Stored data entries:

----

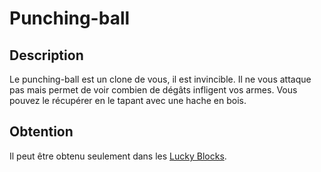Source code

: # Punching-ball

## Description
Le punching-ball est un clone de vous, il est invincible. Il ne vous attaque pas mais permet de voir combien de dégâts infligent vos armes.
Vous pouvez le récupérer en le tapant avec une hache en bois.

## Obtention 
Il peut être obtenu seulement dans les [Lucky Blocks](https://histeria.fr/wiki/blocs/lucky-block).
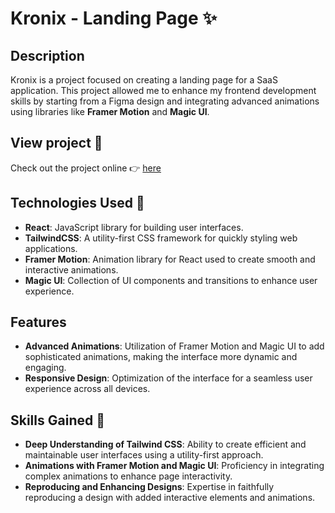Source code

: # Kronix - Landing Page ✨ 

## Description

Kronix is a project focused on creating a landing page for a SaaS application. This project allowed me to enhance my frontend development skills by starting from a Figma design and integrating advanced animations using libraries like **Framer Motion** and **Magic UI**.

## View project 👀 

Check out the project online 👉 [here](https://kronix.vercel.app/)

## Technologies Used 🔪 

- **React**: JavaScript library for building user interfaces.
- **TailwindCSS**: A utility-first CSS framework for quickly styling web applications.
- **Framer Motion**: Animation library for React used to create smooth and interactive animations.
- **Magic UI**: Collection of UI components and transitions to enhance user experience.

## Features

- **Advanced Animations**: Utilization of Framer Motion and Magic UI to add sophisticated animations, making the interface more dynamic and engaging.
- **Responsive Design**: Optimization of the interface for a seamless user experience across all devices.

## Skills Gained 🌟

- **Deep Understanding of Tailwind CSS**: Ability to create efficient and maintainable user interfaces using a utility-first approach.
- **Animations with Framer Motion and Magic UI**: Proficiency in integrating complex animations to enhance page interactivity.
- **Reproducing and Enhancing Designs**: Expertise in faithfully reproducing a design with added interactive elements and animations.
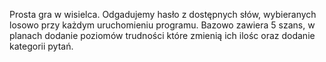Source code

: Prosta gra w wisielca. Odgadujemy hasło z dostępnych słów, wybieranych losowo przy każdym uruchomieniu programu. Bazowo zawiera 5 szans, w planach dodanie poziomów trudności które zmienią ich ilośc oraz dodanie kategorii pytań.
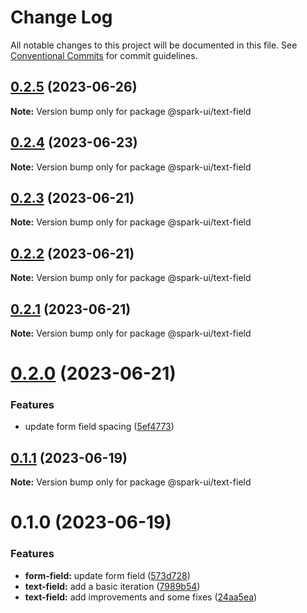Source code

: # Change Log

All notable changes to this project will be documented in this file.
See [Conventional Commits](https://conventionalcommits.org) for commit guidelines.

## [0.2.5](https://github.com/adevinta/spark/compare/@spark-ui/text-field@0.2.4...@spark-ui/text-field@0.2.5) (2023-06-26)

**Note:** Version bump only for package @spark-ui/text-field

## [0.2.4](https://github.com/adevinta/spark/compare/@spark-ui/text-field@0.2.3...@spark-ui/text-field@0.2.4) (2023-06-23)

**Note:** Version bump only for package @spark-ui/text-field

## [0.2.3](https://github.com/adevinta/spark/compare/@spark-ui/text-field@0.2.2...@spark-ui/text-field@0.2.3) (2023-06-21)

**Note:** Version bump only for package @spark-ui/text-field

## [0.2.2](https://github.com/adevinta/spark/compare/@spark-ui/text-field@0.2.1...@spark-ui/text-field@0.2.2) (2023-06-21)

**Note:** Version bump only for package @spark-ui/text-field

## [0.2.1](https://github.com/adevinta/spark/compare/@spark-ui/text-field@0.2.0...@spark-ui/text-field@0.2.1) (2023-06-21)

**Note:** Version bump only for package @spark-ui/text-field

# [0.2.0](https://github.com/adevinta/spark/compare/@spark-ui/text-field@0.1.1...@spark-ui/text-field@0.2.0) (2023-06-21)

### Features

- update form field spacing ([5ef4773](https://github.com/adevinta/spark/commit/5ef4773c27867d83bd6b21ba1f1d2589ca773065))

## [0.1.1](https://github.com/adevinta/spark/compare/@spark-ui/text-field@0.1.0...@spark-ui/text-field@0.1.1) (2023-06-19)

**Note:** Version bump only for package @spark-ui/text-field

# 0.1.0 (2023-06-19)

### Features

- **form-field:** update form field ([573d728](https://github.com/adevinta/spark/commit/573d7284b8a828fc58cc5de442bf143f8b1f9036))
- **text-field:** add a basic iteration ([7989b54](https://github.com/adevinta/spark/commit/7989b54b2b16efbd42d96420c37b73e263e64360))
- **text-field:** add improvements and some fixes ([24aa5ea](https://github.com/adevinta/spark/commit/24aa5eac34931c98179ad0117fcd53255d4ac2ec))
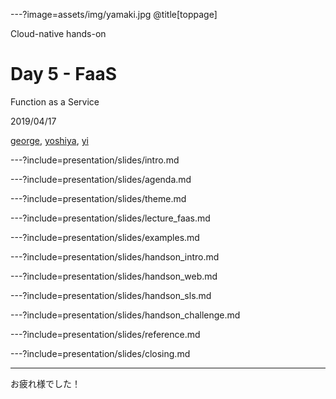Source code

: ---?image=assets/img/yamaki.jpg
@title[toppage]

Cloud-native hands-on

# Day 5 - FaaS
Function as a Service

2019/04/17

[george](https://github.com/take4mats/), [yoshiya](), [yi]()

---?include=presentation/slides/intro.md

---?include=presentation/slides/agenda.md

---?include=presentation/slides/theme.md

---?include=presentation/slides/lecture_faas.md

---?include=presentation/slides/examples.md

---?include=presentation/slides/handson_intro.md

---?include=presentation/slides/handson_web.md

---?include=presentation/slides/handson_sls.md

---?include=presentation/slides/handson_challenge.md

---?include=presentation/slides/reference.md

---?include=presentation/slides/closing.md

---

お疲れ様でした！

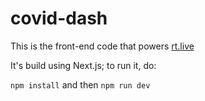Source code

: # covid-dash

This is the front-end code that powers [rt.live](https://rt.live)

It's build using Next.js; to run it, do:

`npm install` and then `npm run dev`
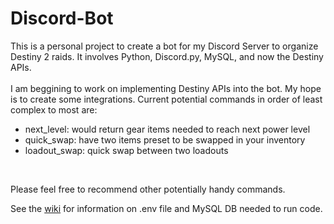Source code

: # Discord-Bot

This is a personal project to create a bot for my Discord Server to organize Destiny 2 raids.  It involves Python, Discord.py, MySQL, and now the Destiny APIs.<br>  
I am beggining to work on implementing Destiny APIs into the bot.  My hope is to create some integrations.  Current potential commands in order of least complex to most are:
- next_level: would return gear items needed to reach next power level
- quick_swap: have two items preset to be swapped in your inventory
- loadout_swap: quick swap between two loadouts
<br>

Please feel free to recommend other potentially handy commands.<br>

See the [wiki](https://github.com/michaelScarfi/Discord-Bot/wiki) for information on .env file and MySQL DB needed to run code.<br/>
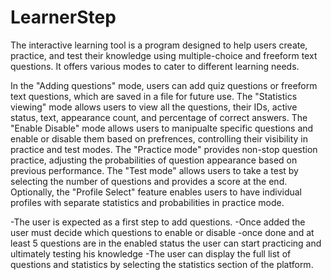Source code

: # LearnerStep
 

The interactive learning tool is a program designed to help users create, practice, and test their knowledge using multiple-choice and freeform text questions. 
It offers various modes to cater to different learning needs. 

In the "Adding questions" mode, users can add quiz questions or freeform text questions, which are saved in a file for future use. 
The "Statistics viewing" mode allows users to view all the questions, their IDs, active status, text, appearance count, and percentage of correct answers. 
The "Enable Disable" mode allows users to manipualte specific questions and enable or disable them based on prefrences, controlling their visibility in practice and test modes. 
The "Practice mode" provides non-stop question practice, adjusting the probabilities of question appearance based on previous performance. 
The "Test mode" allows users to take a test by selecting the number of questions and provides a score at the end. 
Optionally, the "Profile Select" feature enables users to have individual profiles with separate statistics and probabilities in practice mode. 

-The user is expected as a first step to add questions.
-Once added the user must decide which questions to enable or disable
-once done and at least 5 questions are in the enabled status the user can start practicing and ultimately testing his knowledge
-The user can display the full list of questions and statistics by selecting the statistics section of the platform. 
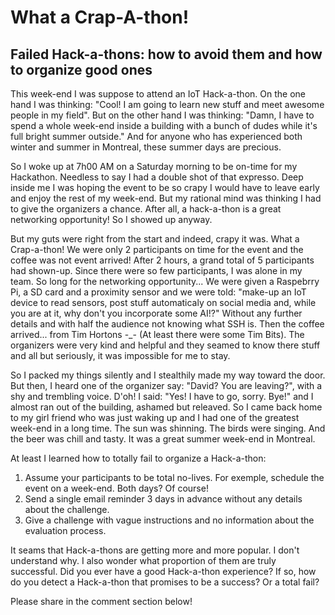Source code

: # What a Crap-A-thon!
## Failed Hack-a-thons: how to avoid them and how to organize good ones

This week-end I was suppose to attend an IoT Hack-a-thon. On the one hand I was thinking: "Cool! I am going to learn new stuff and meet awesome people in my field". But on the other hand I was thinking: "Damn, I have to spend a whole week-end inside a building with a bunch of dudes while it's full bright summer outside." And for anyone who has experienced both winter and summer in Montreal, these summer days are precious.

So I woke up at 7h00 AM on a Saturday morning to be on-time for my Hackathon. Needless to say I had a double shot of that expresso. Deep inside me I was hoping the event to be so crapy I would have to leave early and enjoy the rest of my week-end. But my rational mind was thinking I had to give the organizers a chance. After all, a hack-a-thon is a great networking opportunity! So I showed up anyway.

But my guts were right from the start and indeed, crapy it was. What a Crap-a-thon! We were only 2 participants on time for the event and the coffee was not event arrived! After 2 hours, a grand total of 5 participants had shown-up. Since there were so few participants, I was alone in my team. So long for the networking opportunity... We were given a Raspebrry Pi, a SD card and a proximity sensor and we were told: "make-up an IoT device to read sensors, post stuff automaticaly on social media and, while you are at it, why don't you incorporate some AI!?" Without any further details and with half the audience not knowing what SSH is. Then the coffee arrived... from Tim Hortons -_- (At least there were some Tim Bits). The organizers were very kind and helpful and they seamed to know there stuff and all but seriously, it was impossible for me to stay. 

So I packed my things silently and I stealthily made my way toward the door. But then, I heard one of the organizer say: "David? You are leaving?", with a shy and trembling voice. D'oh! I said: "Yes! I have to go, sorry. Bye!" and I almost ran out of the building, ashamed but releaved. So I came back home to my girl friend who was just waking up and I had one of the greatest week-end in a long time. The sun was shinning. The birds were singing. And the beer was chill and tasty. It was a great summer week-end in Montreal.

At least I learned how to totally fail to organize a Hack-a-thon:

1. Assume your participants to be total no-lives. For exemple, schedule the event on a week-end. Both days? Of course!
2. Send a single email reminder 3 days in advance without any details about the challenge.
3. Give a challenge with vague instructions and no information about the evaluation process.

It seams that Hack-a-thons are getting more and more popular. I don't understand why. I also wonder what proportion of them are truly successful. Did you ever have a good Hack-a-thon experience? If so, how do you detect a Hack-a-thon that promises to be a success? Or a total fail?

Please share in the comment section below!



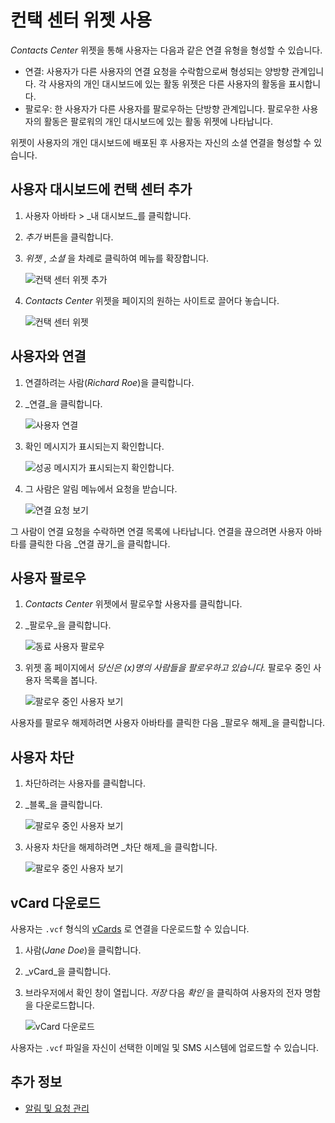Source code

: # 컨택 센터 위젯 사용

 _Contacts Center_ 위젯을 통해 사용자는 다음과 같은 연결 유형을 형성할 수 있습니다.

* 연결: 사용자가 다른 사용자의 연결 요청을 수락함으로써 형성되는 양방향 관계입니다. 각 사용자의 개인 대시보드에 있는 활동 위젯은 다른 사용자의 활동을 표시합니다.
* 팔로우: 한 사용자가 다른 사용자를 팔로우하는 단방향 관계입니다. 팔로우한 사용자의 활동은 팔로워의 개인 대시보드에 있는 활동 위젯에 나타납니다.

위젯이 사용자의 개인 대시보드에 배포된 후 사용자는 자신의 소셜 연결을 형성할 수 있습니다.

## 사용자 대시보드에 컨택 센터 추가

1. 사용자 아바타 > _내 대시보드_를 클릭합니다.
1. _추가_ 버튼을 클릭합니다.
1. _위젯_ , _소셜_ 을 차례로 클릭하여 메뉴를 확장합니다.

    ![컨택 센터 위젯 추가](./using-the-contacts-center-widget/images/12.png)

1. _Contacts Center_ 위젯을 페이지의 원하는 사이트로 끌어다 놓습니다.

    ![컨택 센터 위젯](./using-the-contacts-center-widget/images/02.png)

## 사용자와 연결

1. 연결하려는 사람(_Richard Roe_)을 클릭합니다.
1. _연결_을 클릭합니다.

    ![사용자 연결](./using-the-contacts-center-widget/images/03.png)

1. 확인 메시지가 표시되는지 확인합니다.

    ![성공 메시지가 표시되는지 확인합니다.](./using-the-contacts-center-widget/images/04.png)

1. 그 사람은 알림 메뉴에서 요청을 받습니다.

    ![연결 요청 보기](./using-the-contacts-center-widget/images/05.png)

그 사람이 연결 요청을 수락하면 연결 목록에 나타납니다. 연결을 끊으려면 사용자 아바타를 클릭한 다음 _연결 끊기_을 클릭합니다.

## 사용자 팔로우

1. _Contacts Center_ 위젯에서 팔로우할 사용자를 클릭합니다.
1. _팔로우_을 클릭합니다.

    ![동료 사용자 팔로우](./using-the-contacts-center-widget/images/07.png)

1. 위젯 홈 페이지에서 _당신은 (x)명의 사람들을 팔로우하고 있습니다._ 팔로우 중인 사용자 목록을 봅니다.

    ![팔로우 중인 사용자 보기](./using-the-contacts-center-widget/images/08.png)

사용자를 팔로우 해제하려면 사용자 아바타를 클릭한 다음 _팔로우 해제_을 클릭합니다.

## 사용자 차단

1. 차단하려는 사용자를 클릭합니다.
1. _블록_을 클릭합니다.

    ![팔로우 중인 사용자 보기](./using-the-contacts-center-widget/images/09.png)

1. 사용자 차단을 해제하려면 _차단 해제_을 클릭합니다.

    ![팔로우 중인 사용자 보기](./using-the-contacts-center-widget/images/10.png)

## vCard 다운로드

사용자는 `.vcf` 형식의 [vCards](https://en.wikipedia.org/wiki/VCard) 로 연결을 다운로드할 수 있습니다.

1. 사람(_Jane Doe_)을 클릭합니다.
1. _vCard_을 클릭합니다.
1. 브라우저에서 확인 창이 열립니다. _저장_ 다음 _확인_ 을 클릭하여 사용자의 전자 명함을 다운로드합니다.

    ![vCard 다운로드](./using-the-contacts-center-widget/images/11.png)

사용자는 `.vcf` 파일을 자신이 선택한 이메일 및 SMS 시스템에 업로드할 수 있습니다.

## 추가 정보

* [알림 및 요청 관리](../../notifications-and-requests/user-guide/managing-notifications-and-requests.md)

----

Set down, from the entries above, exactly the lines from the one with "1. _추가_ 버튼을 클릭합니다." up to and including the one with "1. _팔로우_을 클릭합니다.", and no other lines.

RESPONSE>
1. _추가_ 버튼을 클릭합니다.
1. _위젯_ , _소셜_ 을 차례로 클릭하여 메뉴를 확장합니다.

    ![컨택 센터 위젯 추가](./using-the-contacts-center-widget/images/12.png)

1. _Contacts Center_ 위젯을 페이지의 원하는 사이트로 끌어다 놓습니다.

    ![컨택 센터 위젯](./using-the-contacts-center-widget/images/02.png)

## 사용자와 연결

1. 연결하려는 사람(_Richard Roe_)을 클릭합니다.
1. _연결_을 클릭합니다.

    ![사용자 연결](./using-the-contacts-center-widget/images/03.png)

1. 확인 메시지가 표시되는지 확인합니다.

    ![성공 메시지가 표시되는지 확인합니다.](./using-the-contacts-center-widget/images/04.png)

1. 그 사람은 알림 메뉴에서 요청을 받습니다.

    ![연결 요청 보기](./using-the-contacts-center-widget/images/05.png)

그 사람이 연결 요청을 수락하면 연결 목록에 나타납니다. 연결을 끊으려면 사용자 아바타를 클릭한 다음 _연결 끊기_을 클릭합니다.

## 사용자 팔로우

1. _Contacts Center_ 위젯에서 팔로우할 사용자를 클릭합니다.
1. _팔로우_을 클릭합니다.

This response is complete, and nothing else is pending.